What about the role of mt in age-associated diseases of CNS other than AD and in healthy ageing of CNS?

Overall, I find that in parts the review just “scratches the surface” of the subject and in some aspects lacks the depth of the narrative. Apart from this (and comments above), it's a very well-written review.

Author Response

Please see the attachment

Author Response File: Author Response.pdf

Reviewer 3 Report

Comments and Suggestions for Authors

This is a comprehensive review of a topic of great interest, both for researchers and clinicians. I don't want to make this review longer than it already is, but can the authors write a brief section about the technical aspects of preparing mitochondria for transplantation in vivo ? 

Comments on the Quality of English Language

The review is very well written. I suggest to correct the few remaining grammatical errors / typos.

Author Response

Reviewer No. 3: 

We thank the reviewer for the encouraging review. We corrected typos and style and hope that in its revised form the MS will be acceptable to the reviewer.  

Can the authors write a brief section about the technical aspects of preparing mitochondria for transplantation in vivo?

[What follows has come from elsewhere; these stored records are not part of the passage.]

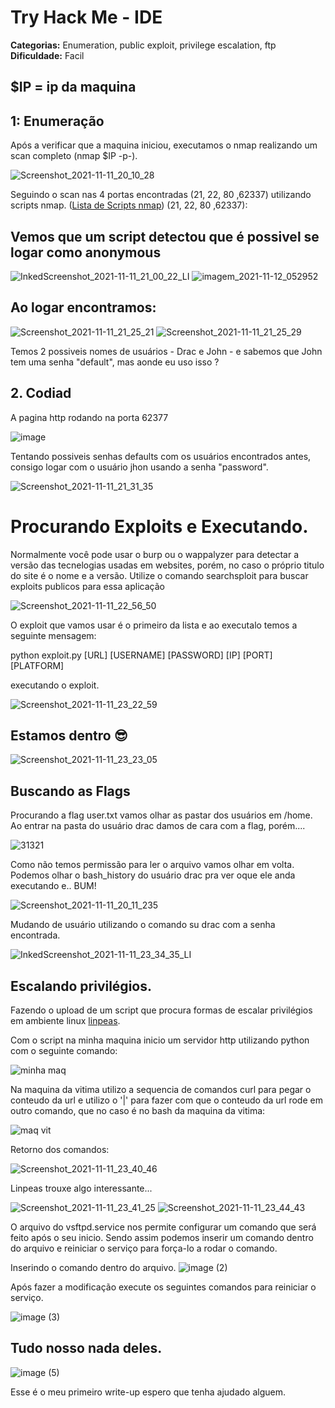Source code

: # Try Hack Me - IDE

**Categorias:** Enumeration, public exploit, privilege escalation, ftp  
**Dificuldade:** Facil  

## $IP = ip da maquina

## 1: Enumeração

Após a verificar que a maquina iniciou, executamos o nmap realizando um scan completo (nmap $IP -p-).

![Screenshot_2021-11-11_20_10_28](https://user-images.githubusercontent.com/32500664/141431465-63e9d447-a12a-48c5-80fc-43994a2f56ae.png)

Seguindo o scan nas 4 portas encontradas (21, 22, 80 ,62337) utilizando scripts nmap. ([Lista de Scripts nmap](https://nmap.org/nsedoc/)) (21, 22, 80 ,62337):

## Vemos que um script detectou que é possivel se logar como anonymous

![InkedScreenshot_2021-11-11_21_00_22_LI](https://user-images.githubusercontent.com/32500664/141433252-aa447938-c761-4861-beea-5f3759026026.jpg)
![imagem_2021-11-12_052952](https://user-images.githubusercontent.com/32500664/141435523-bfcee4b4-9ca9-4315-8e2b-cb0b518e77ce.png)

## Ao logar encontramos:

![Screenshot_2021-11-11_21_25_21](https://user-images.githubusercontent.com/32500664/141433697-bfefe08f-eb36-4261-b010-e4dc63d90dd0.png)
![Screenshot_2021-11-11_21_25_29](https://user-images.githubusercontent.com/32500664/141433726-06dd1a67-d45a-4167-b392-2343977a85a3.png)

Temos 2 possiveis nomes de usuários - Drac e John - e sabemos que John tem uma senha "default", mas aonde eu uso isso ?

## 2. Codiad
A pagina http rodando na porta 62377 

![image](https://user-images.githubusercontent.com/32500664/141434714-1a5c7132-3cd0-4e74-8153-7ce53b71ccf8.png)

Tentando possiveis senhas defaults com os usuários encontrados antes, consigo logar com o usuário jhon usando a senha "password".

![Screenshot_2021-11-11_21_31_35](https://user-images.githubusercontent.com/32500664/141436391-68241763-25ef-48ef-864d-f8ae91459086.png)

# Procurando Exploits e Executando.

Normalmente você pode usar o burp ou o wappalyzer para detectar a versão das tecnelogias usadas em websites, porém, no caso o próprio titulo do site é o nome e a versão. Utilize o comando searchsploit para buscar exploits publicos para essa aplicação

![Screenshot_2021-11-11_22_56_50](https://user-images.githubusercontent.com/32500664/141437088-65b3b9e3-fbf4-4215-a8b1-d995f12e76b6.png)

O exploit que vamos usar é o primeiro da lista e ao executalo temos a seguinte mensagem:

python exploit.py [URL] [USERNAME] [PASSWORD] [IP] [PORT] [PLATFORM]

executando o exploit.

![Screenshot_2021-11-11_23_22_59](https://user-images.githubusercontent.com/32500664/141437559-4f23a7fd-f02c-4d23-8613-3c0122b3df90.png)

## Estamos dentro 😎
![Screenshot_2021-11-11_23_23_05](https://user-images.githubusercontent.com/32500664/141437566-b596b513-5db5-4cfe-950b-9457a615ccf4.png)

## Buscando as Flags

Procurando a flag user.txt vamos olhar as pastar dos usuários em /home. Ao entrar na pasta do usuário drac damos de cara com a flag, porém....

![31321](https://user-images.githubusercontent.com/32500664/141438196-444580d7-6230-4200-b5da-0c94fe327b43.png)

Como não temos permissão para ler o arquivo vamos olhar em volta.
Podemos olhar o bash_history do usuário drac pra ver oque ele anda executando e.. BUM!

![Screenshot_2021-11-11_20_11_235](https://user-images.githubusercontent.com/32500664/141438716-b24a9ba0-8962-4215-8a3e-2f66d8297044.png)

Mudando de usuário utilizando o comando su drac com a senha encontrada.

![InkedScreenshot_2021-11-11_23_34_35_LI](https://user-images.githubusercontent.com/32500664/141439281-d44ef266-e6cf-46b4-bd29-53390a26aafe.jpg)

## Escalando privilégios. 

Fazendo o upload de um script que procura formas de escalar privilégios em ambiente linux [linpeas](https://github.com/carlospolop/PEASS-ng/tree/master/linPEAS).

Com o script na minha maquina inicio um servidor http utilizando python com o seguinte comando:

![minha maq](https://user-images.githubusercontent.com/32500664/141440269-f411c57a-0a20-4d63-b131-9cd1c5e31b4c.png)

Na maquina da vitima utilizo a sequencia de comandos curl para pegar o conteudo da url e utilizo o '|' para fazer com que o conteudo da url rode em outro comando, que no caso é no bash da maquina da vitima:

![maq vit](https://user-images.githubusercontent.com/32500664/141440302-0e53a1bb-a434-405b-a14f-2737ea3ca7e7.jpg)

Retorno dos comandos:

![Screenshot_2021-11-11_23_40_46](https://user-images.githubusercontent.com/32500664/141441250-aa434576-c7d2-46dc-835f-f1b3c3d33ac3.png)

Linpeas trouxe algo interessante...

![Screenshot_2021-11-11_23_41_25](https://user-images.githubusercontent.com/32500664/141441395-ed3e5667-d471-403b-9529-897e09777881.png)
![Screenshot_2021-11-11_23_44_43](https://user-images.githubusercontent.com/32500664/141441518-3cdadc27-6e8d-40ce-b297-ef34226c494e.png)

O arquivo do vsftpd.service nos permite configurar um comando que será feito após o seu inicio.
Sendo assim podemos inserir um comando dentro do arquivo e reiniciar o serviço para força-lo a rodar o comando.

Inserindo o comando dentro do arquivo.
![image (2)](https://user-images.githubusercontent.com/32500664/141442137-a91bf16f-6b3a-4fb9-8958-6987a6c5515b.png)

Após fazer a modificação execute os seguintes comandos para reiniciar o serviço.

![image (3)](https://user-images.githubusercontent.com/32500664/141442519-e140b96c-e519-447a-b6a9-72700b06201a.png)

## Tudo nosso nada deles.

![image (5)](https://user-images.githubusercontent.com/32500664/141442581-9bbda547-c9c9-42f9-b4ef-17d53200403a.png)

Esse é o meu primeiro write-up espero que tenha ajudado alguem.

The reviewer suggested adding a paragraph describing the technical aspects of preparing mitochondria for transplantation in vivo. The technical aspects of mitochondria preparation depend on the source of the mitochondria, which differs between studies and is mostly described in their reports. Therefore, we think that adding these technical aspects will add substantially to the length of the MS. We have mentioned a few techniques that were used to improve mitochondrial uptake following transplantation such as lipid rafts (line- 465), Pep-1 (line 466) and mitochondrial augmented therapy (line 485).